51
「この耳としっぽはどうしてもセットなのか」
魂の相棒はこの時ばかり、こーん! と元気よく鳴いた。
義一はジョージ電力会社のゲート前で車を停めさせ荷台から降りた。窓から顔を出す大工の棟梁に礼を言うと、棟梁は義一の頭部に目を留めて表情を硬くした。
「あんた獣憑だったのか」
義一はなにも言わずもう一度軽く頭を下げてきびすを返した。ついてきた友仁に、なるべくうつむいてボーッとしてろと指示を出す。友仁は不思議そうな目を向けてきたが黙ってうなずいた。
「近くの駐車場で待ってるからな」
その声が聞こえた直後、エンジンをかける音が響いて義一は弾かれるように振り返った。すでにハンドルを切って今来た道に戻る小型トラックに、なにか言いたいはずなのに言葉が出てこない。そんな義一の代わりに隣で友仁が大きく手を振って「ありがとう」と叫んだ。

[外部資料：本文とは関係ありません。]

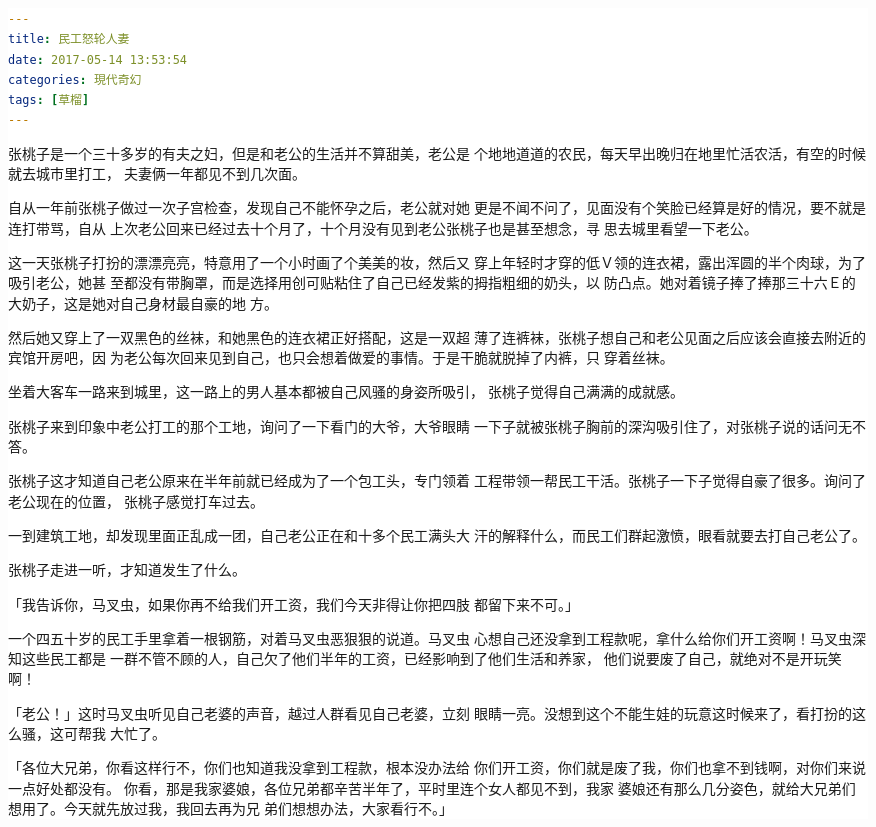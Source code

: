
 ```yaml
---
title: 民工怒轮人妻
date: 2017-05-14 13:53:54
categories: 現代奇幻
tags: [草榴]
---
```

张桃子是一个三十多岁的有夫之妇，但是和老公的生活并不算甜美，老公是
个地地道道的农民，每天早出晚归在地里忙活农活，有空的时候就去城市里打工，
夫妻俩一年都见不到几次面。

自从一年前张桃子做过一次子宫检查，发现自己不能怀孕之后，老公就对她
更是不闻不问了，见面没有个笑脸已经算是好的情况，要不就是连打带骂，自从
上次老公回来已经过去十个月了，十个月没有见到老公张桃子也是甚至想念，寻
思去城里看望一下老公。

这一天张桃子打扮的漂漂亮亮，特意用了一个小时画了个美美的妆，然后又
穿上年轻时才穿的低Ｖ领的连衣裙，露出浑圆的半个肉球，为了吸引老公，她甚
至都没有带胸罩，而是选择用创可贴粘住了自己已经发紫的拇指粗细的奶头，以
防凸点。她对着镜子捧了捧那三十六Ｅ的大奶子，这是她对自己身材最自豪的地
方。

然后她又穿上了一双黑色的丝袜，和她黑色的连衣裙正好搭配，这是一双超
薄了连裤袜，张桃子想自己和老公见面之后应该会直接去附近的宾馆开房吧，因
为老公每次回来见到自己，也只会想着做爱的事情。于是干脆就脱掉了内裤，只
穿着丝袜。

坐着大客车一路来到城里，这一路上的男人基本都被自己风骚的身姿所吸引，
张桃子觉得自己满满的成就感。

张桃子来到印象中老公打工的那个工地，询问了一下看门的大爷，大爷眼睛
一下子就被张桃子胸前的深沟吸引住了，对张桃子说的话问无不答。

张桃子这才知道自己老公原来在半年前就已经成为了一个包工头，专门领着
工程带领一帮民工干活。张桃子一下子觉得自豪了很多。询问了老公现在的位置，
张桃子感觉打车过去。

一到建筑工地，却发现里面正乱成一团，自己老公正在和十多个民工满头大
汗的解释什么，而民工们群起激愤，眼看就要去打自己老公了。

张桃子走进一听，才知道发生了什么。

「我告诉你，马叉虫，如果你再不给我们开工资，我们今天非得让你把四肢
都留下来不可。」

一个四五十岁的民工手里拿着一根钢筋，对着马叉虫恶狠狠的说道。马叉虫
心想自己还没拿到工程款呢，拿什么给你们开工资啊！马叉虫深知这些民工都是
一群不管不顾的人，自己欠了他们半年的工资，已经影响到了他们生活和养家，
他们说要废了自己，就绝对不是开玩笑啊！

「老公！」这时马叉虫听见自己老婆的声音，越过人群看见自己老婆，立刻
眼睛一亮。没想到这个不能生娃的玩意这时候来了，看打扮的这么骚，这可帮我
大忙了。

「各位大兄弟，你看这样行不，你们也知道我没拿到工程款，根本没办法给
你们开工资，你们就是废了我，你们也拿不到钱啊，对你们来说一点好处都没有。
你看，那是我家婆娘，各位兄弟都辛苦半年了，平时里连个女人都见不到，我家
婆娘还有那么几分姿色，就给大兄弟们想用了。今天就先放过我，我回去再为兄
弟们想想办法，大家看行不。」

そういえばこの子どもは獣憑の俺を疎ましく思わないのか?
「おっさん、早く行こう!」
義一の手をためらいなく取って引っ張る姿に愚問だったと知る。
「うつむいてろって言っただろ」
注意する声に自然と苦笑がにじんだ。
ゲートに近づくと詰所から出てきた守衛に義一は社員証を見せた。これだけは流されていなかったことは不幸中の幸いだった。うなずいて社員証を確認した守衛は友仁に目を移した。義一はへらりと笑って「見学希望者だ」と説明する。それが自殺志願者を示す隠語だと知っているのは、譲慈に拾われた獣憑の守衛とスカウトマンのみだ。
守衛はあっさり義一と友仁を通した。義一が杖代わりに持つ木刀さえ軽く注意された程度だ。会社の秘密を共有する守衛とスカウトマンのやり取りは形式的なものに過ぎなかった。